>>>>>

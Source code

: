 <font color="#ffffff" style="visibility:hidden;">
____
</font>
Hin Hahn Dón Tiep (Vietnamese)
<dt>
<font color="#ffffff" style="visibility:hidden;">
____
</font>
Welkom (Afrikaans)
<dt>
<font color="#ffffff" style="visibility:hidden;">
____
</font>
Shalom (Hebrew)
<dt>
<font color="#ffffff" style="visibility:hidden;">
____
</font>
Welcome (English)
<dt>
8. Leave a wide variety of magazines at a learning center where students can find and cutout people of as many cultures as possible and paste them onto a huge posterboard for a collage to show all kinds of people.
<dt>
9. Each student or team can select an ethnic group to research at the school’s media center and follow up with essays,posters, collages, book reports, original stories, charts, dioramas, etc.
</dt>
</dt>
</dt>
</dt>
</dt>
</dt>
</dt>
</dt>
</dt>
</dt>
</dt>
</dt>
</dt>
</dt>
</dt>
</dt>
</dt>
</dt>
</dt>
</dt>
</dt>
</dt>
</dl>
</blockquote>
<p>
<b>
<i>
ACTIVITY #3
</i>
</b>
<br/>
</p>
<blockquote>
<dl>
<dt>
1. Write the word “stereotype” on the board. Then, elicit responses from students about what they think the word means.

<<<<<
>>>>>

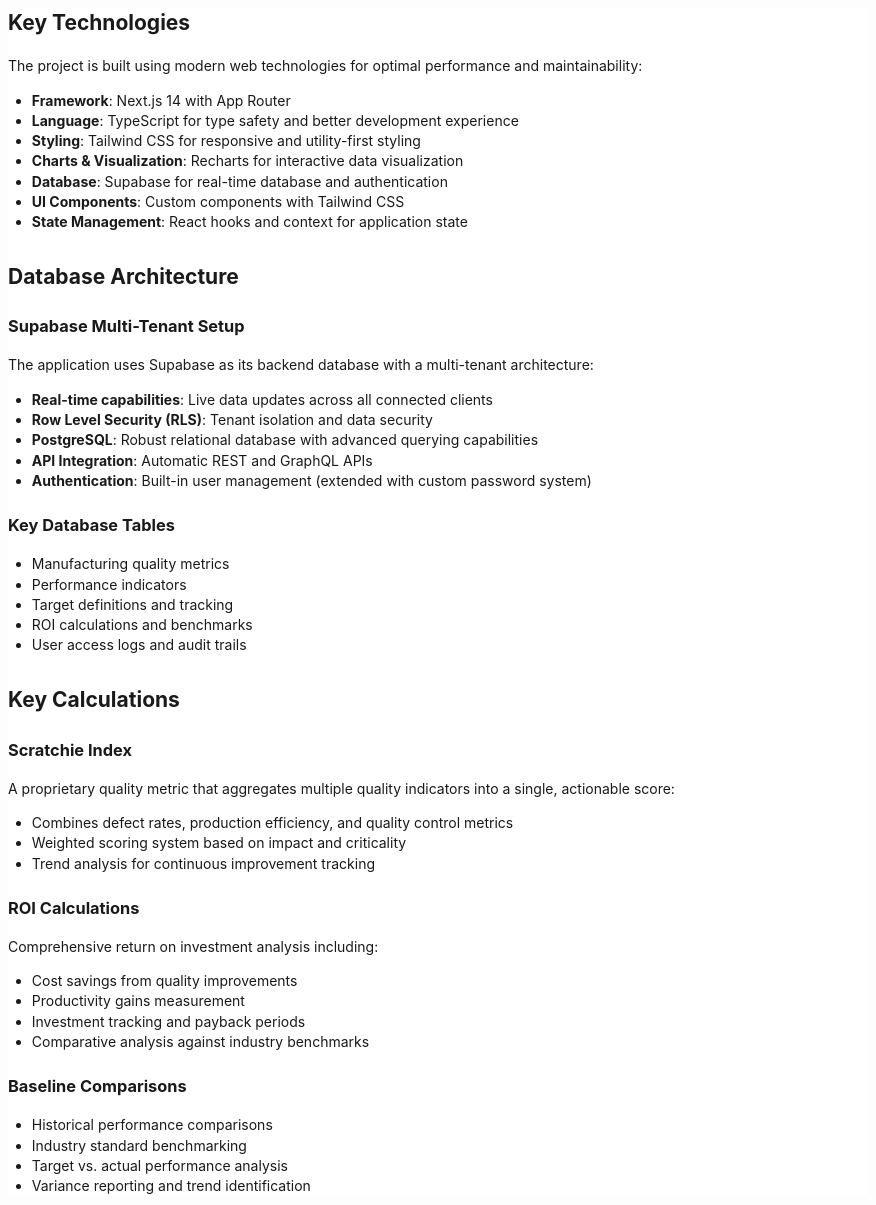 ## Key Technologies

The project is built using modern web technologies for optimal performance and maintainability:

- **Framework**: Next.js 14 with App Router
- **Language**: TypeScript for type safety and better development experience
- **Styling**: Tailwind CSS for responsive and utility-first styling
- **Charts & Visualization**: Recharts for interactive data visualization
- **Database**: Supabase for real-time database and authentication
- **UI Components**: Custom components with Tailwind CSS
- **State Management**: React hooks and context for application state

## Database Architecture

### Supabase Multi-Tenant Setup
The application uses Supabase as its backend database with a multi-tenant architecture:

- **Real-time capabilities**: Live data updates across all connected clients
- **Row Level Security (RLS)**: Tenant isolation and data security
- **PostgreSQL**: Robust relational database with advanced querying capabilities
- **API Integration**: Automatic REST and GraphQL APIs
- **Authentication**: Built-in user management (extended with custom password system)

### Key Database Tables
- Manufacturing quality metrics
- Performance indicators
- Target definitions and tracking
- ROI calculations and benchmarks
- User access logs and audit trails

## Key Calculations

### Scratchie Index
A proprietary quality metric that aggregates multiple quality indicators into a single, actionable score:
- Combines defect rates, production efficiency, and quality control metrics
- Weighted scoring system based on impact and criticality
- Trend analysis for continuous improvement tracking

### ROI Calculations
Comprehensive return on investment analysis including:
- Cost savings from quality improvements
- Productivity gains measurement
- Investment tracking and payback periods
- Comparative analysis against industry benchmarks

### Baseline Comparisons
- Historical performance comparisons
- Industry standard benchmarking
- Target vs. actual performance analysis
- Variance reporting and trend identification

<<<<<
>>>>>

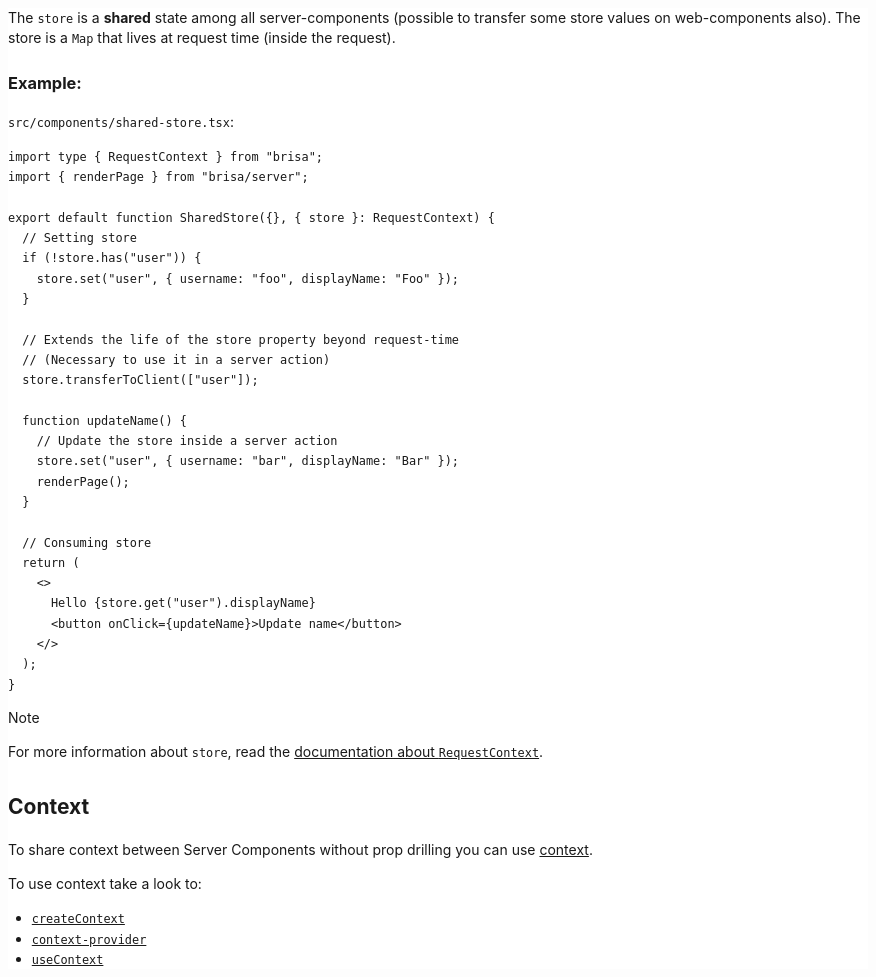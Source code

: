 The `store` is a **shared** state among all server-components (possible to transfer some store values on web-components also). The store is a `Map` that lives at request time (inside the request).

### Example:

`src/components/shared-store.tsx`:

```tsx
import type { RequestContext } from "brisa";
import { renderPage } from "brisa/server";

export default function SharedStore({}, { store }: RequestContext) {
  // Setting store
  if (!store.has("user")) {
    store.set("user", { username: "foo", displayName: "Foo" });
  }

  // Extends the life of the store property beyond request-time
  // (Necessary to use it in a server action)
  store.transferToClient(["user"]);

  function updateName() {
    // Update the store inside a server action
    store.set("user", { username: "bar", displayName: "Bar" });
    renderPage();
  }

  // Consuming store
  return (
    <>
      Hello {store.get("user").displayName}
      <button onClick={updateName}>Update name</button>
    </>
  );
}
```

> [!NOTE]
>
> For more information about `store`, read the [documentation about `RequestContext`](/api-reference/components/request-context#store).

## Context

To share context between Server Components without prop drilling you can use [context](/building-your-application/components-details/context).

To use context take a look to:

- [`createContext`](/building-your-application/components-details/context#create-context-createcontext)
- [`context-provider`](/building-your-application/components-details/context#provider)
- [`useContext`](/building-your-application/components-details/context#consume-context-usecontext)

<<<<<

- WHAT THE TASK REQUIRES:
Gather each line of the listing containing the word "renderPage" and show it.

- WORKED SOLUTION:
import { renderPage } from "brisa/server";
    renderPage();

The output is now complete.